Activity – Report back every line of the entries that contains "functions", exactly as written.

Saved entries:
▬▬▬▬▬▬
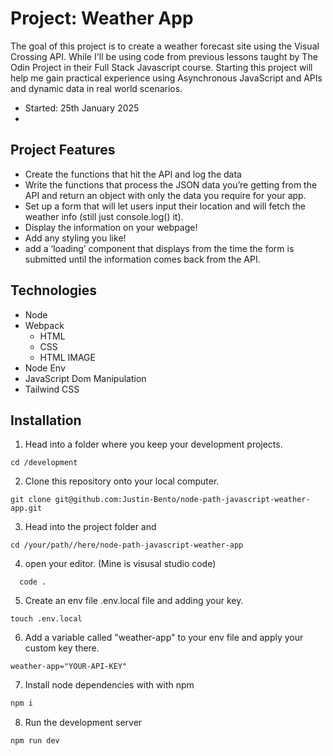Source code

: # Project: Weather App

The goal of this project is to create a weather forecast site using the Visual Crossing API. While I'll be using code from previous lessons taught by The Odin Project in their Full Stack Javascript course. Starting this project will help me gain practical experience using Asynchronous JavaScript and APIs and dynamic data in real world scenarios.

- Started: 25th January 2025
-

## Project Features

- Create the functions that hit the API and log the data
- Write the functions that process the JSON data you’re getting from the API and return an object with only the data you require for your app.
- Set up a form that will let users input their location and will fetch the weather info (still just console.log() it).
- Display the information on your webpage!
- Add any styling you like!
- add a ‘loading’ component that displays from the time the form is submitted until the information comes back from the API.

## Technologies

- Node
- Webpack
  - HTML
  - CSS
  - HTML IMAGE
- Node Env
- JavaScript Dom Manipulation
- Tailwind CSS

## Installation

1. Head into a folder where you keep your development projects.

```
cd /development
```

2. Clone this repository onto your local computer.

```
git clone git@github.com:Justin-Bento/node-path-javascript-weather-app.git
```

3. Head into the project folder and

```
cd /your/path//here/node-path-javascript-weather-app
```

4. open your editor. (Mine is visusal studio code)

```
  code .
```

5. Create an env file .env.local file and adding your key.

```
touch .env.local
```

6.  Add a variable called "weather-app" to your env file and apply your custom key there.

```
weather-app="YOUR-API-KEY"
```

7. Install node dependencies with with npm

```bash
npm i
```

8. Run the development server

```
npm run dev
```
▬▬▬▬▬▬
Solved exercise –
- Create the functions that hit the API and log the data
- Write the functions that process the JSON data you’re getting from the API and return an object with only the data you require for your app.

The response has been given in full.